● Information:
------------------------------------------------------------------------

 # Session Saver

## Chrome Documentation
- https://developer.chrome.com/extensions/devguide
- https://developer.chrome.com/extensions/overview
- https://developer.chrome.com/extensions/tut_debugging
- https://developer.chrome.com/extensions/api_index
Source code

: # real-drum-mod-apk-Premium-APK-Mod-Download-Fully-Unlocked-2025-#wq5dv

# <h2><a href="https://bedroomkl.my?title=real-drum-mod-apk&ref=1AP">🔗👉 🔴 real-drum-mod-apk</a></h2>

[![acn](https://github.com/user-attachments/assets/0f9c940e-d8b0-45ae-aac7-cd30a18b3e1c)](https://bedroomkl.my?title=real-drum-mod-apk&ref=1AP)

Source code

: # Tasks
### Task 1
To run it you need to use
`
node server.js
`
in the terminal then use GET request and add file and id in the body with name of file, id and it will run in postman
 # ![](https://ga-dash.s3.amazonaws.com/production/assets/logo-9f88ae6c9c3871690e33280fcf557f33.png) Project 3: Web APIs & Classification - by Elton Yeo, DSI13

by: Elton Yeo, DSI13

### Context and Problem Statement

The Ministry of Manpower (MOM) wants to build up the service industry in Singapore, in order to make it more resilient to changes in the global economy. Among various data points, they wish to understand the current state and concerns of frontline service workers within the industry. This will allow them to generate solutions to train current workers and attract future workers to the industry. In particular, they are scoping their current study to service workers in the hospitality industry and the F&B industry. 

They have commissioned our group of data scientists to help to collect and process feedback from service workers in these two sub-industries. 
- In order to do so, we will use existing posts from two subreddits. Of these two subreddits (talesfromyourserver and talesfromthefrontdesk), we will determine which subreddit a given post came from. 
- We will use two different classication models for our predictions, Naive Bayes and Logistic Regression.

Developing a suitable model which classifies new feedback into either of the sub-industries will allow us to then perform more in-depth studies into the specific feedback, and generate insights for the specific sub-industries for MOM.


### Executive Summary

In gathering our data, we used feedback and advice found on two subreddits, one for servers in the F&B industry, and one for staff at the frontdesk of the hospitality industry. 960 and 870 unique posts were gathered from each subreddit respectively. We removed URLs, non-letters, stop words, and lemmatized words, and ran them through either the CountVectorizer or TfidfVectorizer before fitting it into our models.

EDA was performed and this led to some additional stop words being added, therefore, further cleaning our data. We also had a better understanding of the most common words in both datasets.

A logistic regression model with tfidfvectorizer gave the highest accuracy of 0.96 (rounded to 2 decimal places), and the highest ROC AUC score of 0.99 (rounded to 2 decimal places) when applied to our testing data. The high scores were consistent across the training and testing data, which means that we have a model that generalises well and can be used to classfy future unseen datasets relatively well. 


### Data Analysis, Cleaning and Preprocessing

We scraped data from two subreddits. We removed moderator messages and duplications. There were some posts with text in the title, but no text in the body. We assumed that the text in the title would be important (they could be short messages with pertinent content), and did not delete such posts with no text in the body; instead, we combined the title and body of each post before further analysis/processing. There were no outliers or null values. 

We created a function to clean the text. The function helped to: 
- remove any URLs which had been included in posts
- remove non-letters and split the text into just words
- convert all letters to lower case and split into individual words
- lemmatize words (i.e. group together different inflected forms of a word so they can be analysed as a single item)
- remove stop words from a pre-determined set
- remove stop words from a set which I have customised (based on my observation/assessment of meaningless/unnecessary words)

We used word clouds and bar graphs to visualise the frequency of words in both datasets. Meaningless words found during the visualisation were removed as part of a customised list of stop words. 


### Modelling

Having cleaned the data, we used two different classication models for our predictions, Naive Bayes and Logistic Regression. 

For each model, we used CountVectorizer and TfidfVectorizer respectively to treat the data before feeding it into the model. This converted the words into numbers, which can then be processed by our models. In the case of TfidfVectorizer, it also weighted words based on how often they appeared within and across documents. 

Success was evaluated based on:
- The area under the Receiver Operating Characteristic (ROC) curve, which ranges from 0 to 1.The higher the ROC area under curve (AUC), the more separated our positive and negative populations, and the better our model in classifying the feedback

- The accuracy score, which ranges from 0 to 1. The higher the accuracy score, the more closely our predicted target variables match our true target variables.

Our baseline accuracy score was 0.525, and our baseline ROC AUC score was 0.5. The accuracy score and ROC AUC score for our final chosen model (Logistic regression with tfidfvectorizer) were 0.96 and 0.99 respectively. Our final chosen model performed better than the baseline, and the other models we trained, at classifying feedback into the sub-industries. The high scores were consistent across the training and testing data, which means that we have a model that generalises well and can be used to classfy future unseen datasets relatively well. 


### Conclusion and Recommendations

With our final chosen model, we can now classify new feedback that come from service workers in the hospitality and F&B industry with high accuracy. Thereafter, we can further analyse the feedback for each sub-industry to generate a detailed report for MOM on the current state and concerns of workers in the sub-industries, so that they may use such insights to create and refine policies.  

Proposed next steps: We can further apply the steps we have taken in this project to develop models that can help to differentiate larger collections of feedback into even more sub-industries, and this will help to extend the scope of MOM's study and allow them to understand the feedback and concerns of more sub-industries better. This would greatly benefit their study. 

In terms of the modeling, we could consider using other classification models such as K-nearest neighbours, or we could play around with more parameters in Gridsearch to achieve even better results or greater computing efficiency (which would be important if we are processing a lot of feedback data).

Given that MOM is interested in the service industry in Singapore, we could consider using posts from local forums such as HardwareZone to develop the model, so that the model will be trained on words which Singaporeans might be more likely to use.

------------------------------------------------------------------------

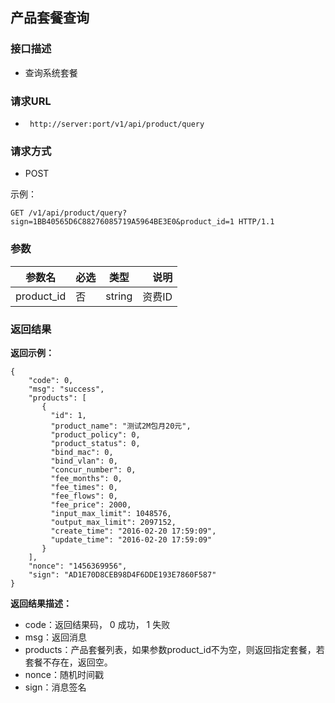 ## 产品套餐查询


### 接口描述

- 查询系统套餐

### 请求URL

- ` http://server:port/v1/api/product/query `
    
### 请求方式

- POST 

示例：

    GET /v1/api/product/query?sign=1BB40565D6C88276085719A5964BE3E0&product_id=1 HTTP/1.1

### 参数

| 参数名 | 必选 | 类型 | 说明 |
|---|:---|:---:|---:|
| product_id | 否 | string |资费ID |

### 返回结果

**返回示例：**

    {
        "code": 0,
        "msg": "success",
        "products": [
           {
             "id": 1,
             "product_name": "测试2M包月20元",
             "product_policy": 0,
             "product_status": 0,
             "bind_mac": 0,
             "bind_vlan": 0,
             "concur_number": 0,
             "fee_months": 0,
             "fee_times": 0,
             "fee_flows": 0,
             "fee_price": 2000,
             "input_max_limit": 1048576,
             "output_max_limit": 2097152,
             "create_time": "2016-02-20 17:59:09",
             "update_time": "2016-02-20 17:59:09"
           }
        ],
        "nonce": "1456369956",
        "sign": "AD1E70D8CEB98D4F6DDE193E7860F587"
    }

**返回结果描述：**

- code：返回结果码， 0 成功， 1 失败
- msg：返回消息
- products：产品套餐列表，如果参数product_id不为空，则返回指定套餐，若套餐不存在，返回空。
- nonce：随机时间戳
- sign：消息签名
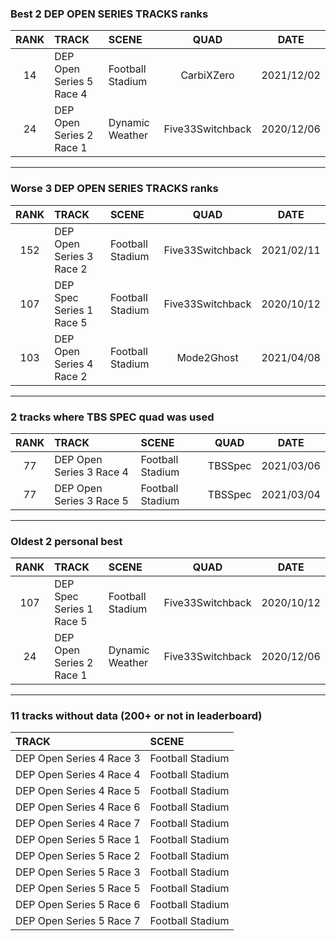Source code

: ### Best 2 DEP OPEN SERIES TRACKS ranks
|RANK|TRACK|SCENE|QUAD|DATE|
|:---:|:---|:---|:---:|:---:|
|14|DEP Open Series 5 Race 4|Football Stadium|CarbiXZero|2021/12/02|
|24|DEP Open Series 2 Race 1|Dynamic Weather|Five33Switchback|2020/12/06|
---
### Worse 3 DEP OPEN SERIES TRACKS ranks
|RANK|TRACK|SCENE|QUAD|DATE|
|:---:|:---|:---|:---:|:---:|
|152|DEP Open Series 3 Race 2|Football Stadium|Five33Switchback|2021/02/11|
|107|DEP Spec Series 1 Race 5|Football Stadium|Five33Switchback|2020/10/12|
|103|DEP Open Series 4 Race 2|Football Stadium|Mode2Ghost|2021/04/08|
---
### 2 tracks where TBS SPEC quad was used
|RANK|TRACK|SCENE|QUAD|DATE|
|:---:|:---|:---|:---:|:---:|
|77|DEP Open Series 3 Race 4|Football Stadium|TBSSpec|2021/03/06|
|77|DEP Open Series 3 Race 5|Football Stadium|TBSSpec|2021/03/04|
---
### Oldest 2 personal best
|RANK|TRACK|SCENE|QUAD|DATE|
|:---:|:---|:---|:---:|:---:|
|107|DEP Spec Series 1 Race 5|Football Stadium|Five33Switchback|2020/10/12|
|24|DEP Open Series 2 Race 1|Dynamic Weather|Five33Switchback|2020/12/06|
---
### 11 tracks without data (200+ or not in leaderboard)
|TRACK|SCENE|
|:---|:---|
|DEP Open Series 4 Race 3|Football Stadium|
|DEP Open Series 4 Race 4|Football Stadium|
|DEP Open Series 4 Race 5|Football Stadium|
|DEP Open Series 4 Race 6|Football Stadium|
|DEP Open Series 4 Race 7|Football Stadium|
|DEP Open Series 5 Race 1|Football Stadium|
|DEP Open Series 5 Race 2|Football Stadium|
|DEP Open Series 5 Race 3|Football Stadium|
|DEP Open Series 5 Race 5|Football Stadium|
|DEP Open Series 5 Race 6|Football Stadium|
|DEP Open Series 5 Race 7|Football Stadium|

------------------------------------------------------------------------

● How to complete this task:
In the material above, tally every line with the string "Elton" in it, then give that number alone.

● Result of this exercise:
2